▸ TASK STATEMENT
Reproduce each line of the entries that carries "cạnh".
━━ RECORDS FOR THE TASK
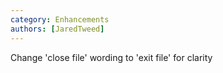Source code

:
```yaml
---
category: Enhancements
authors: [JaredTweed]
---
```


Change 'close file' wording to 'exit file' for clarity
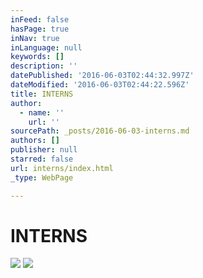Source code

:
 ```yaml
---
inFeed: false
hasPage: true
inNav: true
inLanguage: null
keywords: []
description: ''
datePublished: '2016-06-03T02:44:32.997Z'
dateModified: '2016-06-03T02:44:22.596Z'
title: INTERNS
author:
  - name: ''
    url: ''
sourcePath: _posts/2016-06-03-interns.md
authors: []
publisher: null
starred: false
url: interns/index.html
_type: WebPage

---
```

# INTERNS
![](https://the-grid-user-content.s3-us-west-2.amazonaws.com/1f84295c-ad2c-47b6-bee9-900ee8dd9a9d.jpg)
![](https://the-grid-user-content.s3-us-west-2.amazonaws.com/5b919ae7-b112-4e0d-b131-4e619ea082bd.jpg)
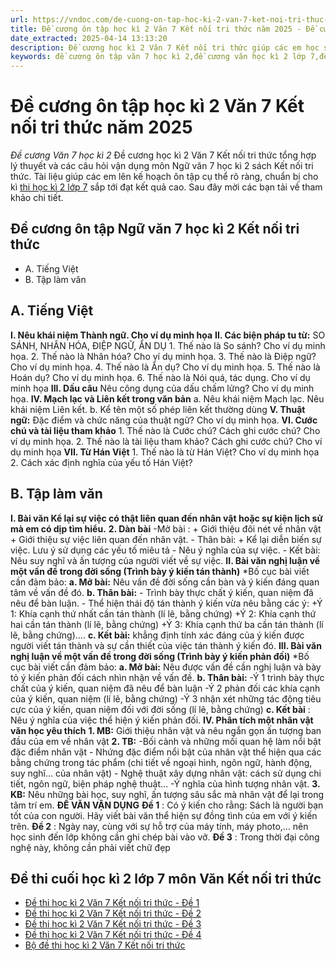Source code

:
 ```yaml
---
url: https://vndoc.com/de-cuong-on-tap-hoc-ki-2-van-7-ket-noi-tri-thuc-295207
title: Đề cương ôn tập học kì 2 Văn 7 Kết nối tri thức năm 2025 - Đề cương Văn 7 học kì 2 - VnDoc.com
date_extracted: 2025-04-14 13:13:20
description: Đề cương học kì 2 Văn 7 Kết nối tri thức giúp các em học sinh ôn tập hiệu quả chuẩn bị cho kì thi học kì 2 sắp tới đạt kết quả cao.
keywords: đề cương ôn tập văn 7 học kì 2,đề cương văn học kì 2 lớp 7,đề cương học kì 2 văn 7 kết nối tri thức,đề cương ôn tập học kì 2 văn 7 kntt,đề cương ôn thi học kì 2 văn 7,đề thi học kì 2 lớp 7,đề cương văn lớp 7 học kì 2,đề thi cuối học kì 2 văn 7,đề thi cuối kì 2 văn 7 kntt,đề thi cuối học kì 2 lớp 7 môn văn,đề thi cuối kì 2 văn 7
---
```


# Đề cương ôn tập học kì 2 Văn 7 Kết nối tri thức năm 2025
 _Đề cương Văn 7 học kì 2_
Đề cương học kì 2 Văn 7 Kết nối tri thức tổng hợp lý thuyết và các câu hỏi vận dụng môn Ngữ văn 7 học kì 2 sách Kết nối tri thức. Tài liệu giúp các em lên kế hoạch ôn tập cụ thể rõ ràng, chuẩn bị cho kì [thi học kì 2 lớp 7](<https://vndoc.com/de-thi-hoc-ki-2-lop7>) sắp tới đạt kết quả cao. Sau đây mời các bạn tải về tham khảo chi tiết.
## Đề cương ôn tập Ngữ văn 7 học kì 2 Kết nối tri thức
  * A. Tiếng Việt
  * B. Tập làm văn

## A. Tiếng Việt
**I. Nêu khái niệm Thành ngữ. Cho ví dụ minh họa**
**II. Các biện pháp tu từ:** SO SÁNH, NHÂN HÓA, ĐIỆP NGỮ, ẨN DỤ
1\. Thế nào là So sánh? Cho ví dụ minh họa.
2\. Thế nào là Nhân hóa? Cho ví dụ minh họa.
3\. Thế nào là Điệp ngữ? Cho ví dụ minh họa.
4\. Thế nào là Ẩn dụ? Cho ví dụ minh họa.
5\. Thế nào là Hoán dụ? Cho ví dụ minh họa.
6\. Thế nào là Nói quá, tác dụng. Cho ví dụ minh họa
**III. Dấu câu**
Nêu công dụng của dấu chấm lửng? Cho ví dụ minh họa.
**IV. Mạch lạc và Liên kết trong văn bản**
a. Nêu khái niệm Mạch lạc. Nêu khái niệm Liên kết.
b. Kể tên một số phép liên kết thường dùng
**V. Thuật ngữ:** Đặc điểm và chức năng của thuật ngữ? Cho ví dụ minh họa.
**VI. Cước chú và tài liệu tham khảo**
1\. Thế nào là Cước chú? Cách ghi cước chú? Cho ví dụ minh họa.
2\. Thế nào là tài liệu tham khảo? Cách ghi cước chú? Cho ví dụ minh họa
**VII. Từ Hán Việt**
1\. Thế nào là từ Hán Việt? Cho ví dụ minh họa
2\. Cách xác định nghĩa của yếu tố Hán Việt?
## B. Tập làm văn
**I. Bài văn Kể lại sự việc có thật liên quan đến nhân vật hoặc sự kiện lịch sử mà em có dịp tìm hiểu.**
**2\. Dàn bài**
-Mở bài :
\+ Giới thiệu đôi nét về nhân vật
\+ Giới thiệu sự việc liên quan đến nhân vật.
\- Thân bài:
\+ Kể lại diễn biến sự việc. Lưu ý sử dụng các yếu tố miêu tả
\- Nêu ý nghĩa của sự việc.
\- Kết bài: Nêu suy nghĩ và ấn tượng của người viết về sự việc.
**II. Bài văn nghị luận về một vấn đề trong đời sống \(Trình bày ý kiến tán thành\)**
\*Bố cục bài viết cần đảm bảo:
**a. Mở bài:** Nêu vấn đề đời sống cần bàn và ý‎ kiến đáng quan tâm về vấn đề đó.
**b. Thân bài:**
\- Trình bày thực chất ý kiến, quan niệm đã nêu để bàn luận.
\- Thể hiện thái độ tán thành ý kiến vừa nêu bằng các ý:
+Ý 1: Khía cạnh thứ nhất cần tán thành \(lí lẽ, bằng chứng\)
+Ý 2: Khía cạnh thứ hai cần tán thành \(lí lẽ, bằng chứng\)
+Ý 3: Khía cạnh thứ ba cần tán thành \(lí lẽ, bằng chứng\)….
**c. Kết bài:** khẳng định tính xác đáng của ý kiến được người viết tán thành và sự cần thiết của việc tán thành ý kiến đó.
**III. Bài văn nghị luận về một vấn đề trong đời sống \(Trình bày ý kiến phản đối\)**
\*Bố cục bài viết cần đảm bảo:
**a. Mở bài:** Nêu được vấn đề cần nghị luận và bày tỏ ý‎ kiến phản đối cách nhìn nhận về vấn đề.
**b. Thân bài:**
-Ý 1 trình bày thực chất của ý kiến, quan niệm đã nêu để bàn luận
-Ý 2 phản đối các khía cạnh của ý kiến, quan niệm \(lí lẽ, bằng chứng\)
-Ý 3 nhận xét những tác động tiêu cực của ý kiến, quan niệm đối với đời sống \(lí lẽ, bằng chứng\)
**c. Kết bài** : Nêu ý nghĩa của việc thể hiện ý kiến phản đối.
**IV. Phân tích một nhân vật văn học yêu thích**
**1\. MB:** Giới thiệu nhân vật và nêu ngắn gọn ấn tượng ban đầu của em về nhân vật
**2\. TB:**
-Bối cảnh và những mối quan hệ làm nổi bật đặc điểm nhân vật
\- Nhứng đặc điểm nổi bật của nhân vật thể hiện qua các bằng chứng trong tác phẩm \(chi tiết về ngoại hình, ngôn ngữ, hành động, suy nghĩ… của nhân vật\)
\- Nghệ thuật xây dựng nhân vật: cách sử dụng chi tiết, ngôn ngữ, biện pháp nghệ thuật…
-Ý nghĩa của hình tượng nhân vật.
**3\. KB:** Nêu những bài học, suy nghĩ, ấn tượng sâu sắc mà nhân vật để lại trong tâm trí em.
**ĐỀ VĂN VẬN DỤNG**
**Đề 1** : Có ý kiến cho rằng: Sách là người bạn tốt của con người. Hãy viết bài văn thể hiện sự đồng tình của em với ý kiến trên.
**Đề 2** : Ngày nay, cùng với sự hỗ trợ của máy tính, máy photo,… nên học sinh đến lớp không cần ghi chép bài vào vở.
**Đề 3** : Trong thời đại công nghệ này, không cần phải viết chữ đẹp
## **Đề thi cuối học kì 2 lớp 7 môn Văn Kết nối tri thức**
  * [Đề thi học kì 2 Văn 7 Kết nối tri thức - Đề 1](<https://vndoc.com/de-thi-hoc-ki-2-van-7-ket-noi-tri-thuc-de-1-294219>)
  * [Đề thi học kì 2 Văn 7 Kết nối tri thức - Đề 2](<https://vndoc.com/de-thi-hoc-ki-2-van-7-ket-noi-tri-thuc-de-2-294826>)
  * [Đề thi học kì 2 Văn 7 Kết nối tri thức - Đề 3](<https://vndoc.com/de-thi-hoc-ki-2-van-7-ket-noi-tri-thuc-de-3-294828>)
  * [Đề thi học kì 2 Văn 7 Kết nối tri thức - Đề 4](<https://vndoc.com/de-thi-hoc-ki-2-van-7-ket-noi-tri-thuc-de-4-294837>)
  * [Bộ đề thi học kì 2 Văn 7 Kết nối tri thức](<https://vndoc.com/de-thi-hoc-ki-2-van-7-ket-noi-tri-thuc-291584>)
━━━━
▸ RESPONSE BOX
+Ý 1: Khía cạnh thứ nhất cần tán thành \(lí lẽ, bằng chứng\)
+Ý 2: Khía cạnh thứ hai cần tán thành \(lí lẽ, bằng chứng\)
+Ý 3: Khía cạnh thứ ba cần tán thành \(lí lẽ, bằng chứng\)….
-Ý 2 phản đối các khía cạnh của ý kiến, quan niệm \(lí lẽ, bằng chứng\)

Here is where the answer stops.